Bei kleineren Betrieben ist die Relation von Förderungen und verbleibendem Einkommen entsprechend schlechter. Die Zahlen des Grünen Berichts legen damit das Dilemma der heimischen Landwirtschaft schonungslos offen. Zu gering ist angesichts der niedrigen Preise die Produktion der Betriebe, zu hoch sind die Kosten und zu schwierig oft die Produktionsbedingungen. Das Fördersystem kann seine Funktion nicht mehr erfüllen, die Bauern können es nicht mehr nutzen. So werden gerade die Subventionen für kleine Bauern zu Förderungen für Unternehmen in den der Landwirtschaft vor- und nachgelagerten Bereichen. Lagerhäuser, Landesprodukten- und Landtechnikhändler konnten sich freuen, dass die Bauern Teile des öffentlichen Geldes verwenden, um bei ihnen einzukaufen. Und Fleischhauern, Molkereien oder Getreidehändlern und Konsumenten kommt zugute, dass sie günstig und indirekt gefördert zu Produkten kommen. In der Diskussion um die Umverteilung der Agrarförderungen und eine Stärkung der kleinen Betriebe spielt das bisher freilich keine Rolle. Wie abgesichert werden kann, dass vor allem die Bauern von den Fördergeldern profitieren können und diese nicht wie heuer nur ein Durchlaufposten sind, der anderen Sparten zugute kommt, ist ungeklärt.
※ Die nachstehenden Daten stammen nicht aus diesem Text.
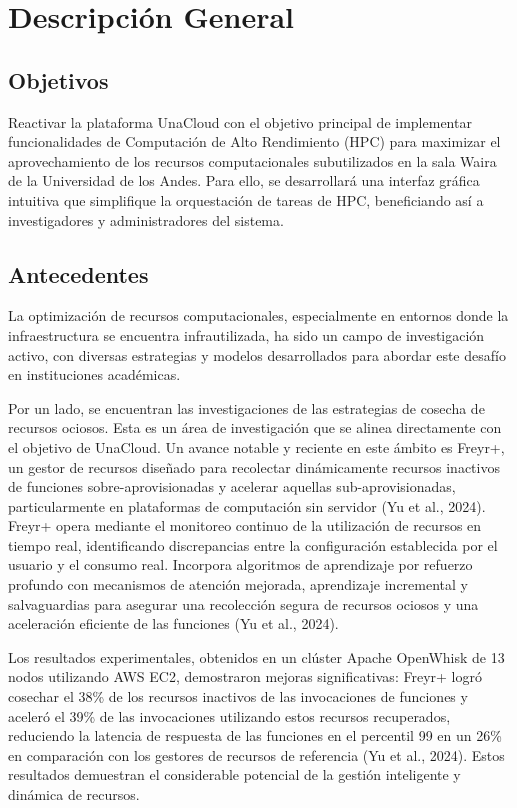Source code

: \section{Descripción General}

\subsection{Objetivos}
Reactivar la plataforma UnaCloud con el objetivo principal de implementar funcionalidades de Computación de Alto Rendimiento (HPC) para maximizar el aprovechamiento de los recursos computacionales subutilizados en la sala Waira de la Universidad de los Andes. Para ello, se desarrollará una interfaz gráfica intuitiva que simplifique la orquestación de tareas de HPC, beneficiando así a investigadores y administradores del sistema.

\subsection{Antecedentes}
La optimización de recursos computacionales, especialmente en entornos donde la infraestructura se encuentra infrautilizada, ha sido un campo de investigación activo, con diversas estrategias y modelos desarrollados para abordar este desafío en instituciones académicas. 

Por un lado, se encuentran las investigaciones de las estrategias de cosecha de recursos ociosos. Esta es un área de investigación que se alinea directamente con el objetivo de UnaCloud. Un avance notable y reciente en este ámbito es Freyr+, un gestor de recursos diseñado para recolectar dinámicamente recursos inactivos de funciones sobre-aprovisionadas y acelerar aquellas sub-aprovisionadas, particularmente en plataformas de computación sin servidor (Yu et al., 2024). Freyr+ opera mediante el monitoreo continuo de la utilización de recursos en tiempo real, identificando discrepancias entre la configuración establecida por el usuario y el consumo real. Incorpora algoritmos de aprendizaje por refuerzo profundo con mecanismos de atención mejorada, aprendizaje incremental y salvaguardias para asegurar una recolección segura de recursos ociosos y una aceleración eficiente de las funciones (Yu et al., 2024).

Los resultados experimentales, obtenidos en un clúster Apache OpenWhisk de 13 nodos utilizando AWS EC2, demostraron mejoras significativas: Freyr+ logró cosechar el 38\% de los recursos inactivos de las invocaciones de funciones y aceleró el 39\% de las invocaciones utilizando estos recursos recuperados, reduciendo la latencia de respuesta de las funciones en el percentil 99 en un 26\% en comparación con los gestores de recursos de referencia (Yu et al., 2024). Estos resultados demuestran el considerable potencial de la gestión inteligente y dinámica de recursos.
Wie manches andere auch. Denn aus rein wirtschaftlicher Sicht spricht gegen die Umschichtung der Agrarmittel, dass die Struktur einzementiert, die Wettbewerbsfähigkeit der Landwirtschaft nicht gestärkt und die Abhängigkeit vor allem der kleinen Bauern von öffentlichen Geldern weiter vergrößert wird. Zu berücksichtigen ist freilich der soziale Aspekt. Und der politische: Das Gesetz hat die flächendeckende Bewirtschaftung Österreichs als oberstes Ziel. Und die geht nicht nur mit großen Bauern.